## Data listing:
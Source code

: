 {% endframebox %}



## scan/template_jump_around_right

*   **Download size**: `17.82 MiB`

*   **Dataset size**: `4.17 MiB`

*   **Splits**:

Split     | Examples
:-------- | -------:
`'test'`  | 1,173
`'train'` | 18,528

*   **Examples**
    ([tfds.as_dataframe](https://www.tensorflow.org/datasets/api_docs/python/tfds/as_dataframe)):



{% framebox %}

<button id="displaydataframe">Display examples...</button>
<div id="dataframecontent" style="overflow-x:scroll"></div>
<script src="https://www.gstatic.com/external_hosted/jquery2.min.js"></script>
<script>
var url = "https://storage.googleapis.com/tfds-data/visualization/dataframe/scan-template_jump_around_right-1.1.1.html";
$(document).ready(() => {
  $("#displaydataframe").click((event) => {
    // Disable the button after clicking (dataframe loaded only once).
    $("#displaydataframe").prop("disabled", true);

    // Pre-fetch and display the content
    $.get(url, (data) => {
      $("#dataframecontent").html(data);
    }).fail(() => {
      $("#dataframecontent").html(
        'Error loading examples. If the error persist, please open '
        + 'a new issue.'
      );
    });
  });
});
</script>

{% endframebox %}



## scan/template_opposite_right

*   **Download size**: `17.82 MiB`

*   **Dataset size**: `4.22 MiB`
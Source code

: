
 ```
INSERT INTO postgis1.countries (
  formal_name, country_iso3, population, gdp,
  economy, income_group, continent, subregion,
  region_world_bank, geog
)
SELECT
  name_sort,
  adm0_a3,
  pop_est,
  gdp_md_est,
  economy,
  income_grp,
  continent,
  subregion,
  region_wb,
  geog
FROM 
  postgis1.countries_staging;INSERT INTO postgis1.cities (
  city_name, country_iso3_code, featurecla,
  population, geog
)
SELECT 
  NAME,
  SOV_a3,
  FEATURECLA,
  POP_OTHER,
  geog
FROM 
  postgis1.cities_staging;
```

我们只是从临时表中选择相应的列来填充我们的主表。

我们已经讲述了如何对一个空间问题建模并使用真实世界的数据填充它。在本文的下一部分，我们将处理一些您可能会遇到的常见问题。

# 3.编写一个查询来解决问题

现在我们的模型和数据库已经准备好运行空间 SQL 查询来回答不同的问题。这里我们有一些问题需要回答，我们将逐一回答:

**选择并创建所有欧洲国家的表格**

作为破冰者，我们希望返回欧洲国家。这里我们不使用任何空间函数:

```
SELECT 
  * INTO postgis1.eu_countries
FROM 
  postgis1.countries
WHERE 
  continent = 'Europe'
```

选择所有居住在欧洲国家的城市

---

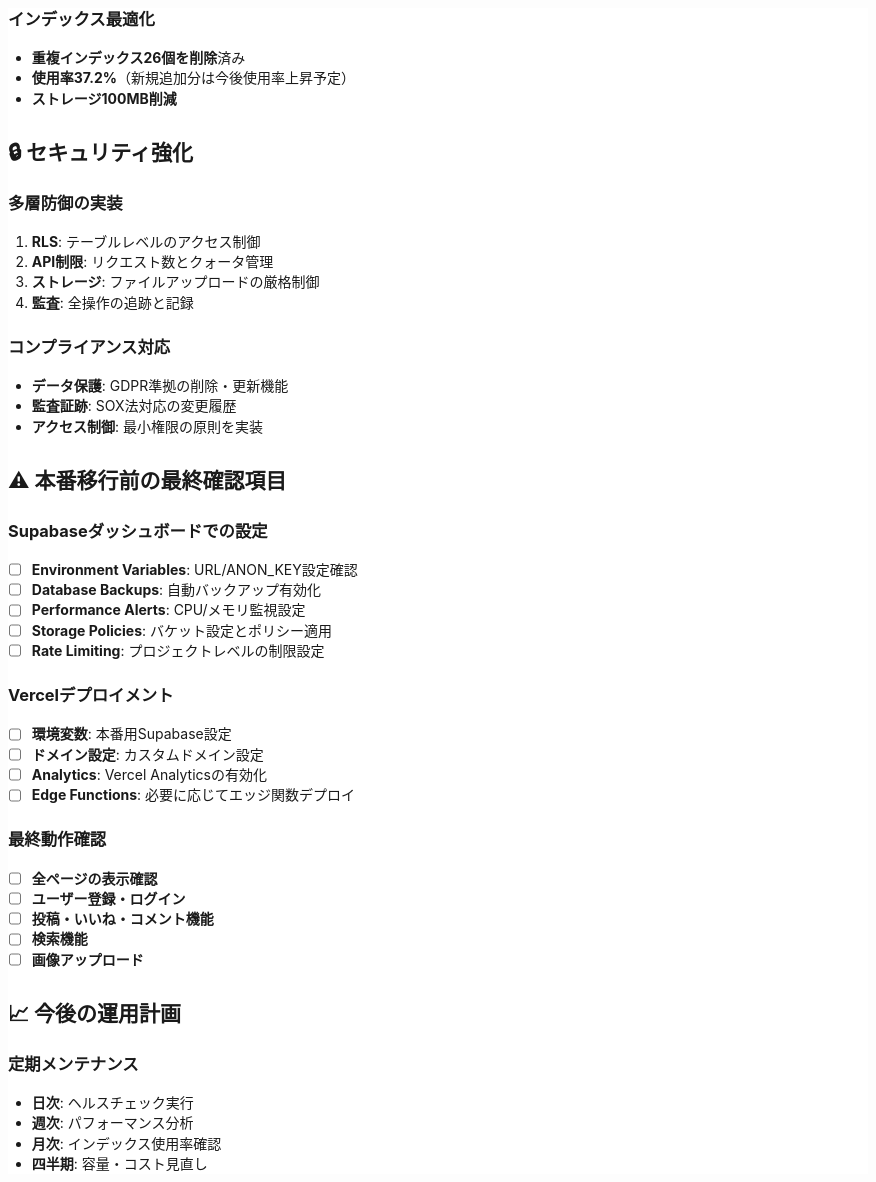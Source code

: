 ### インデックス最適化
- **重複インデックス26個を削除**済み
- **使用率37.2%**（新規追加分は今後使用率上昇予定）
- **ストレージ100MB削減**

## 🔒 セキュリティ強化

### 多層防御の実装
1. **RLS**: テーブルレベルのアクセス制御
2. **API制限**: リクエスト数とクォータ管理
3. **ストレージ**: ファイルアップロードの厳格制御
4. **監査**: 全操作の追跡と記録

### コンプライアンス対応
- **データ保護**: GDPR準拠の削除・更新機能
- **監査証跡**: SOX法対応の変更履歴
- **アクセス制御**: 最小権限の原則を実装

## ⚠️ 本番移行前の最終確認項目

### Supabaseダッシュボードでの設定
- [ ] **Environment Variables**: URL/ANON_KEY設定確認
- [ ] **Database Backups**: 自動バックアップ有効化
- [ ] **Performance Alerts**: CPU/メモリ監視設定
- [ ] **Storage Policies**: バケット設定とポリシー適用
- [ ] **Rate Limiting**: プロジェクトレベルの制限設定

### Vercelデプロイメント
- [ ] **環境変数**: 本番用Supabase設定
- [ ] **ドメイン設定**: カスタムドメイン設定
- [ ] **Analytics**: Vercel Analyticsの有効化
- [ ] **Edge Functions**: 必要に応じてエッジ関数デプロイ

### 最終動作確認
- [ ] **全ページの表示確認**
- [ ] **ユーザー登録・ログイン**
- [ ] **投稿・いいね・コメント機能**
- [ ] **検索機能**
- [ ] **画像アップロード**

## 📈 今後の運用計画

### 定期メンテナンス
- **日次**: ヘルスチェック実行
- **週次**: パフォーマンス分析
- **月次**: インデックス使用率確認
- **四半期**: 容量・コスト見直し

==

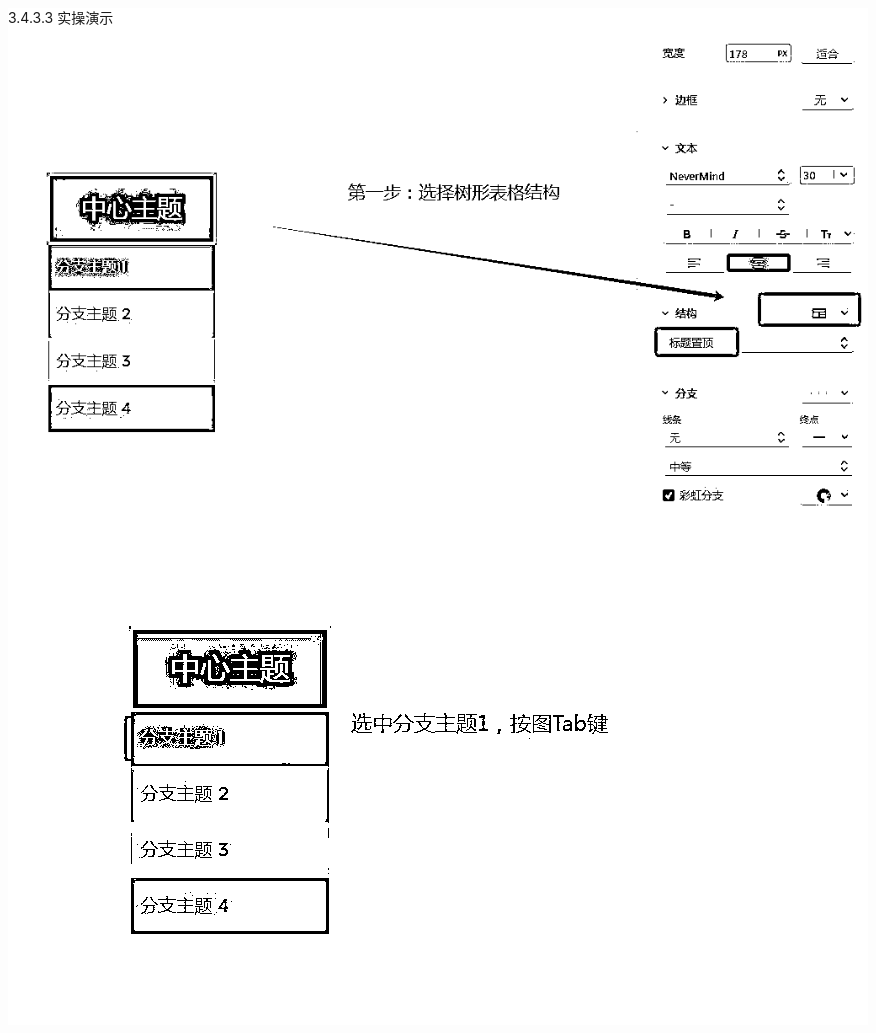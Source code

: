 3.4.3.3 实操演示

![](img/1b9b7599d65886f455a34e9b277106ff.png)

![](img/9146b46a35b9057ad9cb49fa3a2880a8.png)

## Requirement:
Only lines that include "geog" belong in the answer; copy all of them from the listing.

## Output for this task:
  region_world_bank, geog
  geog
  population, geog
  geog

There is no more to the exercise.